- Open Access
- Authors : Muchaneta Mayepi , Mainford Mutandavari
- Paper ID : IJERTV11IS010089
- Volume & Issue : Volume 11, Issue 01 (January 2022)
- Published (First Online): 26-01-2022
- ISSN (Online) : 2278-0181
- Publisher Name : IJERT
- License: This work is licensed under a Creative Commons Attribution 4.0 International License
Review Paper Weather Data Management using hadoop in Zimbabwe
Muchaneta Mayepi1, Mainford Mutandavari2
Department of Information Technology, Department of Software Engineering Harare Institute of Technology University
Harare Institute of Technology, P.O Box BE277, Belvedere Harare
Abstract: Meteorological Services Department (ZMSD) in Zimbabwe is experiencing high costs in transmitting daily data due to different formats of data from its diverse models of automatic weather stations to the centralized database at Head Office (HO) Belvedere in Harare. The current configuration makes MSD less competitive and efficient its weather data management posture. However, surveys indicate that emerging technologies of big data analytics such as Hadoop MapReduce can be extended into weather data management offering multiplicity of functions that includes: prediction, management of transmission of data and also managing the range of weather elements to monitor at anytime and anywhere. This paper reviews on how weather data is transmitted, processed and stored.

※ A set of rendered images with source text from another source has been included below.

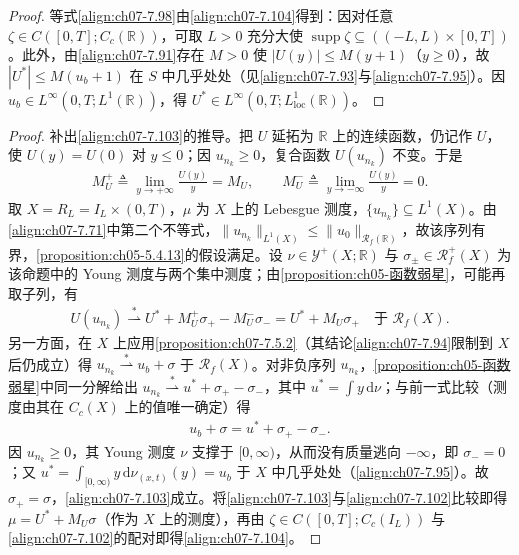 \documentclass[../../main.tex]{subfiles}%
\begin{document}
\begin{proof}
等式\eqref{align:ch07-7.98}由\eqref{align:ch07-7.104}得到：因对任意 $\zeta\in C([0,T];C_c(\mathbb{R}))$，可取 $L>0$ 充分大使 $\operatorname{supp}\zeta\subseteq((-L,L)\times[0,T])$。此外，由\eqref{align:ch07-7.91}存在 $M>0$ 使 $|U(y)|\leqslant M(y+1)$（$y\geqslant0$），故 $|U^*|\leqslant M(u_b+1)$ 在 $S$ 中几乎处处（见\eqref{align:ch07-7.93}与\eqref{align:ch07-7.95}）。因 $u_b\in L^\infty(0,T;L^1(\mathbb{R}))$，得 $U^*\in L^\infty(0,T;L^1_{\mathrm{loc}}(\mathbb{R}))$。
\end{proof}

\begin{proof}
补出\eqref{align:ch07-7.103}的推导。把 $U$ 延拓为 $\mathbb{R}$ 上的连续函数，仍记作 $U$，使 $U(y)=U(0)$ 对 $y\leqslant0$；因 $u_{n_k}\geqslant0$，复合函数 $U(u_{n_k})$ 不变。于是
\begin{align*}
M^+_U\triangleq\lim_{y\to+\infty}\frac{U(y)}{y}=M_U,\qquad
M^-_U\triangleq\lim_{y\to-\infty}\frac{U(y)}{y}=0.
\end{align*}
取 $X=R_L=I_L\times(0,T)$，$\mu$ 为 $X$ 上的 Lebesgue 测度，$\{u_{n_k}\}\subseteq L^1(X)$。由\eqref{align:ch07-7.71}中第二个不等式，$\|u_{n_k}\|_{L^1(X)}\leqslant\|u_0\|_{\mathscr{R}_f(\mathbb{R})}$，故该序列有界，\cref{proposition:ch05-5.4.13}的假设满足。设 $\nu\in\mathcal{Y}^+(X;\mathbb{R})$ 与 $\sigma_\pm\in\mathscr{R}_f^+(X)$ 为该命题中的 Young 测度与两个集中测度；由\cref{proposition:ch05-函数弱星}，可能再取子列，有
\begin{align*}
U(u_{n_k})\stackrel{*}{\rightharpoonup}U^*+M^+_U\sigma_+-M^-_U\sigma_-=U^*+M_U\sigma_+
\quad\text{于 }\mathscr{R}_f(X).
\end{align*}
另一方面，在 $X$ 上应用\cref{proposition:ch07-7.5.2}（其结论\eqref{align:ch07-7.94}限制到 $X$ 后仍成立）得 $u_{n_k}\stackrel{*}{\rightharpoonup}u_b+\sigma$ 于 $\mathscr{R}_f(X)$。对非负序列 $u_{n_k}$，\cref{proposition:ch05-函数弱星}中同一分解给出 $u_{n_k}\stackrel{*}{\rightharpoonup}u^*+\sigma_+-\sigma_-$，其中 $u^*=\int y\,\mathrm{d}\nu$；与前一式比较（测度由其在 $C_c(X)$ 上的值唯一确定）得
\begin{align*}
u_b+\sigma=u^*+\sigma_+-\sigma_-.
\end{align*}
因 $u_{n_k}\geqslant0$，其 Young 测度 $\nu$ 支撑于 $[0,\infty)$，从而没有质量逃向 $-\infty$，即 $\sigma_-=0$；又 $u^*=\int_{[0,\infty)}y\,\mathrm{d}\nu_{(x,t)}(y)=u_b$ 于 $X$ 中几乎处处（\eqref{align:ch07-7.95}）。故 $\sigma_+=\sigma$，\eqref{align:ch07-7.103}成立。将\eqref{align:ch07-7.103}与\eqref{align:ch07-7.102}比较即得 $\mu=U^*+M_U\sigma$（作为 $X$ 上的测度），再由 $\zeta\in C([0,T];C_c(I_L))$ 与\eqref{align:ch07-7.102}的配对即得\eqref{align:ch07-7.104}。
\end{proof}
\end{document}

Keywords: Hadoop, MapReduce, Meteorological Services Department (MSD), automatic weather station, Application Programme Interface (API).
This is a review of related work conducted by diverse range of authors and the associated outcomes and recommendations are accounted for. This is meant to provide insights into the relevance of Hadoop MapReduce tool in weather data management be it in analytics or in data processing capabilities. Surveyed literature indicates a bias of use of MapReduce for weather data analytics than for other data management challenges such as attempts to manage the costs of transferring data from each automatic weather station to the central database , , . Most of these authors concentrated on weather analysis capabilities without focusing attention of challenges in transmitting large data files from weather stations to the central database.
OVERVIEW OF HADOOP
Hadoop is a software framework for storing and analysis of large volumes of data during processing. It splits an input file into fixed size pieces of data (input splits) and contains many records in the form of key-value pairs. Data is divided or splitted into smaller chunks to run map functions on every key value pair generated. Hadoop runs the MapReduce tasks on the same worker nodes where the data is located, the reducer task shuffles, grouped key- value pairs are downloaded to the local machine where the reducer is running and produces new key value pairs as an output and thats a new record has been created. The key- value pairs are sorted into a larger data list and groups the equivalent keys so that the values can be integrated easily in the reducer task .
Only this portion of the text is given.